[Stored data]
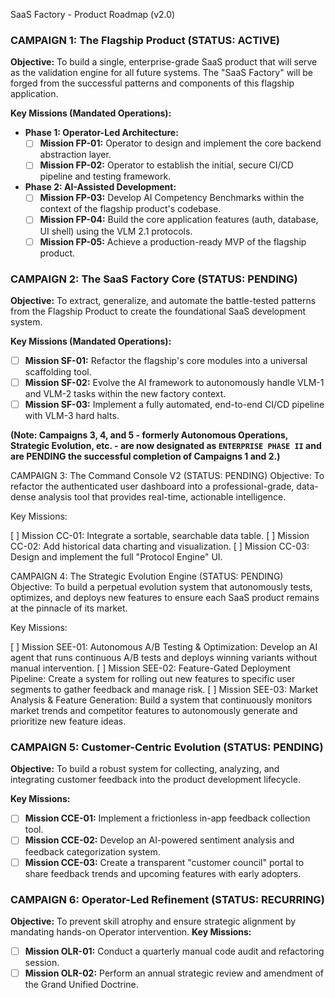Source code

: SaaS Factory - Product Roadmap (v2.0)

### CAMPAIGN 1: The Flagship Product (STATUS: ACTIVE)
**Objective:** To build a single, enterprise-grade SaaS product that will serve as the validation engine for all future systems. The "SaaS Factory" will be forged from the successful patterns and components of this flagship application.

**Key Missions (Mandated Operations):**

* **Phase 1: Operator-Led Architecture:**
    * [ ] **Mission FP-01:** Operator to design and implement the core backend abstraction layer.
    * [ ] **Mission FP-02:** Operator to establish the initial, secure CI/CD pipeline and testing framework.
* **Phase 2: AI-Assisted Development:**
    * [ ] **Mission FP-03:** Develop AI Competency Benchmarks within the context of the flagship product's codebase.
    * [ ] **Mission FP-04:** Build the core application features (auth, database, UI shell) using the VLM 2.1 protocols.
    * [ ] **Mission FP-05:** Achieve a production-ready MVP of the flagship product.

### CAMPAIGN 2: The SaaS Factory Core (STATUS: PENDING)
**Objective:** To extract, generalize, and automate the battle-tested patterns from the Flagship Product to create the foundational SaaS development system.

**Key Missions (Mandated Operations):**
* [ ] **Mission SF-01:** Refactor the flagship's core modules into a universal scaffolding tool.
* [ ] **Mission SF-02:** Evolve the AI framework to autonomously handle VLM-1 and VLM-2 tasks within the new factory context.
* [ ] **Mission SF-03:** Implement a fully automated, end-to-end CI/CD pipeline with VLM-3 hard halts.

**(Note: Campaigns 3, 4, and 5 - formerly Autonomous Operations, Strategic Evolution, etc. - are now designated as `ENTERPRISE PHASE II` and are PENDING the successful completion of Campaigns 1 and 2.)**

CAMPAIGN 3: The Command Console V2 (STATUS: PENDING)
Objective: To refactor the authenticated user dashboard into a professional-grade, data-dense analysis tool that provides real-time, actionable intelligence.

Key Missions:

[ ] Mission CC-01: Integrate a sortable, searchable data table.
[ ] Mission CC-02: Add historical data charting and visualization.
[ ] Mission CC-03: Design and implement the full "Protocol Engine" UI.

CAMPAIGN 4: The Strategic Evolution Engine (STATUS: PENDING)
Objective: To build a perpetual evolution system that autonomously tests, optimizes, and deploys new features to ensure each SaaS product remains at the pinnacle of its market.

Key Missions:

[ ] Mission SEE-01: Autonomous A/B Testing & Optimization: Develop an AI agent that runs continuous A/B tests and deploys winning variants without manual intervention.
[ ] Mission SEE-02: Feature-Gated Deployment Pipeline: Create a system for rolling out new features to specific user segments to gather feedback and manage risk.
[ ] Mission SEE-03: Market Analysis & Feature Generation: Build a system that continuously monitors market trends and competitor features to autonomously generate and prioritize new feature ideas.

### CAMPAIGN 5: Customer-Centric Evolution (STATUS: PENDING)
**Objective:** To build a robust system for collecting, analyzing, and integrating customer feedback into the product development lifecycle.

**Key Missions:**

* [ ] **Mission CCE-01:** Implement a frictionless in-app feedback collection tool.
* [ ] **Mission CCE-02:** Develop an AI-powered sentiment analysis and feedback categorization system.
* [ ] **Mission CCE-03:** Create a transparent "customer council" portal to share feedback trends and upcoming features with early adopters.

### CAMPAIGN 6: Operator-Led Refinement (STATUS: RECURRING)
**Objective:** To prevent skill atrophy and ensure strategic alignment by mandating hands-on Operator intervention.
**Key Missions:**
* [ ] **Mission OLR-01:** Conduct a quarterly manual code audit and refactoring session.
* [ ] **Mission OLR-02:** Perform an annual strategic review and amendment of the Grand Unified Doctrine.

• _WHAT YOU HAVE TO DO_
All of the lines above should be retyped precisely, apart from the pictures.

• _EXERCISE ANSWER_
Source code

: SaaS Factory - Product Roadmap (v2.0)

### CAMPAIGN 1: The Flagship Product (STATUS: ACTIVE)
**Objective:** To build a single, enterprise-grade SaaS product that will serve as the validation engine for all future systems. The "SaaS Factory" will be forged from the successful patterns and components of this flagship application.

**Key Missions (Mandated Operations):**

* **Phase 1: Operator-Led Architecture:**
    * [ ] **Mission FP-01:** Operator to design and implement the core backend abstraction layer.
    * [ ] **Mission FP-02:** Operator to establish the initial, secure CI/CD pipeline and testing framework.
* **Phase 2: AI-Assisted Development:**
    * [ ] **Mission FP-03:** Develop AI Competency Benchmarks within the context of the flagship product's codebase.
    * [ ] **Mission FP-04:** Build the core application features (auth, database, UI shell) using the VLM 2.1 protocols.
    * [ ] **Mission FP-05:** Achieve a production-ready MVP of the flagship product.

### CAMPAIGN 2: The SaaS Factory Core (STATUS: PENDING)
**Objective:** To extract, generalize, and automate the battle-tested patterns from the Flagship Product to create the foundational SaaS development system.

**Key Missions (Mandated Operations):**
* [ ] **Mission SF-01:** Refactor the flagship's core modules into a universal scaffolding tool.
* [ ] **Mission SF-02:** Evolve the AI framework to autonomously handle VLM-1 and VLM-2 tasks within the new factory context.
* [ ] **Mission SF-03:** Implement a fully automated, end-to-end CI/CD pipeline with VLM-3 hard halts.

**(Note: Campaigns 3, 4, and 5 - formerly Autonomous Operations, Strategic Evolution, etc. - are now designated as `ENTERPRISE PHASE II` and are PENDING the successful completion of Campaigns 1 and 2.)**

CAMPAIGN 3: The Command Console V2 (STATUS: PENDING)
Objective: To refactor the authenticated user dashboard into a professional-grade, data-dense analysis tool that provides real-time, actionable intelligence.

Key Missions:

[ ] Mission CC-01: Integrate a sortable, searchable data table.
[ ] Mission CC-02: Add historical data charting and visualization.
[ ] Mission CC-03: Design and implement the full "Protocol Engine" UI.

CAMPAIGN 4: The Strategic Evolution Engine (STATUS: PENDING)
Objective: To build a perpetual evolution system that autonomously tests, optimizes, and deploys new features to ensure each SaaS product remains at the pinnacle of its market.

Key Missions:

[ ] Mission SEE-01: Autonomous A/B Testing & Optimization: Develop an AI agent that runs continuous A/B tests and deploys winning variants without manual intervention.
[ ] Mission SEE-02: Feature-Gated Deployment Pipeline: Create a system for rolling out new features to specific user segments to gather feedback and manage risk.
[ ] Mission SEE-03: Market Analysis & Feature Generation: Build a system that continuously monitors market trends and competitor features to autonomously generate and prioritize new feature ideas.

### CAMPAIGN 5: Customer-Centric Evolution (STATUS: PENDING)
**Objective:** To build a robust system for collecting, analyzing, and integrating customer feedback into the product development lifecycle.

**Key Missions:**

* [ ] **Mission CCE-01:** Implement a frictionless in-app feedback collection tool.
* [ ] **Mission CCE-02:** Develop an AI-powered sentiment analysis and feedback categorization system.
* [ ] **Mission CCE-03:** Create a transparent "customer council" portal to share feedback trends and upcoming features with early adopters.

### CAMPAIGN 6: Operator-Led Refinement (STATUS: RECURRING)
**Objective:** To prevent skill atrophy and ensure strategic alignment by mandating hands-on Operator intervention.
**Key Missions:**
* [ ] **Mission OLR-01:** Conduct a quarterly manual code audit and refactoring session.
* [ ] **Mission OLR-02:** Perform an annual strategic review and amendment of the Grand Unified Doctrine.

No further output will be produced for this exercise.